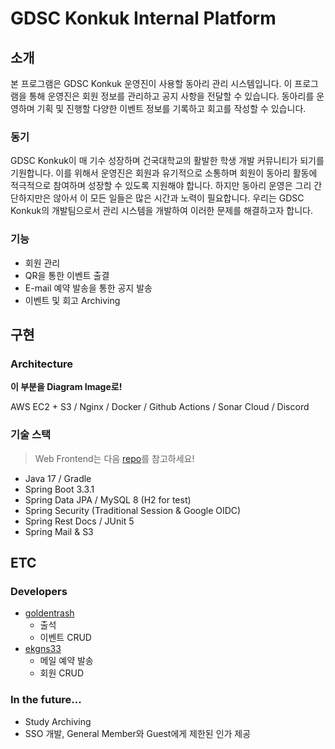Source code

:# GDSC Konkuk Internal Platform

## 소개

본 프로그램은 GDSC Konkuk 운영진이 사용할 동아리 관리 시스템입니다.
이 프로그램을 통해 운영진은 회원 정보를 관리하고 공지 사항을 전달할 수 있습니다.
동아리를 운영하며 기획 및 진행할 다양한 이벤트 정보를 기록하고 회고를 작성할 수 있습니다.

### 동기

GDSC Konkuk이 매 기수 성장하며 건국대학교의 활발한 학생 개발 커뮤니티가 되기를 기원합니다.
이를 위해서 운영진은 회원과 유기적으로 소통하며 회원이 동아리 활동에 적극적으로 참여하며 성장할 수 있도록 지원해야 합니다.
하지만 동아리 운영은 그리 간단하지만은 않아서 이 모든 일들은 많은 시간과 노력이 필요합니다.
우리는 GDSC Konkuk의 개발팀으로서 관리 시스템을 개발하여 이러한 문제를 해결하고자 합니다.

### 기능

- 회원 관리
- QR을 통한 이벤트 출결
- E-mail 예약 발송을 통한 공지 발송
- 이벤트 및 회고 Archiving

## 구현

### Architecture

**이 부분을 Diagram Image로!**

AWS EC2 + S3 / Nginx / Docker /
Github Actions / Sonar Cloud / Discord

### 기술 스택

> Web Frontend는 다음 [repo](https://github.com/gdsc-konkuk/platform-core-front)를 참고하세요!

- Java 17 / Gradle
- Spring Boot 3.3.1
- Spring Data JPA / MySQL 8 (H2 for test)
- Spring Security (Traditional Session & Google OIDC)
- Spring Rest Docs / JUnit 5
- Spring Mail & S3

## ETC

### Developers

- [goldentrash](https://github.com/goldentrash)
    - 출석
    - 이벤트 CRUD
- [ekgns33](https://github.com/ekgns33)
    - 메일 예약 발송
    - 회원 CRUD

### In the future...

- Study Archiving
- SSO 개발, General Member와 Guest에게 제한된 인가 제공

**Problem to work on**: Find the line containing "- Spring Mail & S3" in the material above. Print it and every line after it through the end, exactly and only those.

**Task result**:
- Spring Mail & S3

## ETC

### Developers

- [goldentrash](https://github.com/goldentrash)
    - 출석
    - 이벤트 CRUD
- [ekgns33](https://github.com/ekgns33)
    - 메일 예약 발송
    - 회원 CRUD

### In the future...

- Study Archiving
- SSO 개발, General Member와 Guest에게 제한된 인가 제공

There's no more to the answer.